La Cour d’appel de Turin confirme et aggrave la condamnation

3 juin 2013, Palais de Justice de Turin Dans une salle d’audience pleine à craquer, une nuée d’avocats et de journalistes. Les victimes italiennes attendent avec gravité le verdict. Venus de France, de Belgique, d’Espagne, de Suisse, du Pérou, des dirigeants d’associations sont à leurs côtés. La tension est palpable.
Quelques jours plus tôt, le baron belge de Cartier, condamné en première instance, est mort, échappant ainsi à la justice des hommes. Ce décès - dont on mesure mal les conséquences - nourrit l’inquiétude. Fidèle à lui-même, Schmidheiny, son co-accusé, n’a pas daigné se déplacer.
D’une voix monocorde, le président lit le verdict. On entend mal.
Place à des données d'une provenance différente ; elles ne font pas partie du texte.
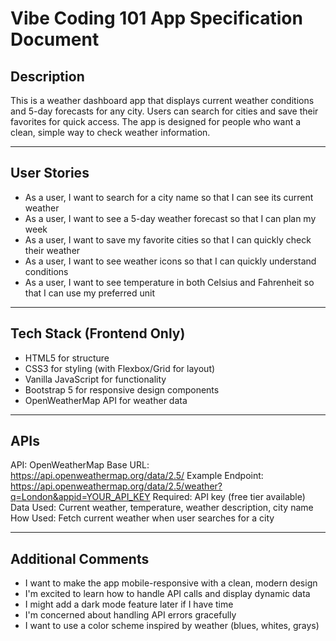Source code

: # Vibe Coding 101 App Specification Document

## Description
This is a weather dashboard app that displays current weather conditions and 5-day forecasts for any city. Users can search for cities and save their favorites for quick access. The app is designed for people who want a clean, simple way to check weather information.

---

## User Stories
- As a user, I want to search for a city name so that I can see its current weather
- As a user, I want to see a 5-day weather forecast so that I can plan my week
- As a user, I want to save my favorite cities so that I can quickly check their weather
- As a user, I want to see weather icons so that I can quickly understand conditions
- As a user, I want to see temperature in both Celsius and Fahrenheit so that I can use my preferred unit

---

## Tech Stack (Frontend Only)
- HTML5 for structure
- CSS3 for styling (with Flexbox/Grid for layout)
- Vanilla JavaScript for functionality
- Bootstrap 5 for responsive design components
- OpenWeatherMap API for weather data

---

## APIs
API: OpenWeatherMap
Base URL: https://api.openweathermap.org/data/2.5/
Example Endpoint: https://api.openweathermap.org/data/2.5/weather?q=London&appid=YOUR_API_KEY
Required: API key (free tier available)
Data Used: Current weather, temperature, weather description, city name
How Used: Fetch current weather when user searches for a city

---

## Additional Comments
- I want to make the app mobile-responsive with a clean, modern design
- I'm excited to learn how to handle API calls and display dynamic data
- I might add a dark mode feature later if I have time
- I'm concerned about handling API errors gracefully
- I want to use a color scheme inspired by weather (blues, whites, grays)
Malgré les obscurités du langage judiciaire, on comprend que certaines victimes ne toucheront plus d’acompte sur indemnisation au civil et qu’il en sera de même pour l’INAIL, la Sécurité sociale italienne. Les gorges se nouent.
Arrivent enfin les bonnes nouvelles  : la peine de Schmidheiny passe de 16 à 18 ans de prison. Les victimes et les familles de Rubiera et de Naples seront, elles aussi, indemnisées. Des habitants exposés non malades aussi.
Puis vient la liste des personnes et des institutions auxquelles le tribunal accorde un acompte sur indemnisation au civil. Plusieurs centaines de noms, lus un par un. Les entendre est une douloureuse épreuve. A Casale, tout le monde se connaît et cette litanie de malades et de morts ravive tant de blessures. Le brouhaha qui gagne la salle perturbe l’écoute. Certains attendent en vain d’entendre le nom d’un proche.
Dans les couloirs, les journalistes recueillent les premières impressions de ceux qui portent ce combat depuis trente ans. Une page d’histoire vient de s’écrire. Ce jugement est un formidable exemple pour les victimes du monde entier.

 


« La solidarité internationale des victimes était au rendez-vous »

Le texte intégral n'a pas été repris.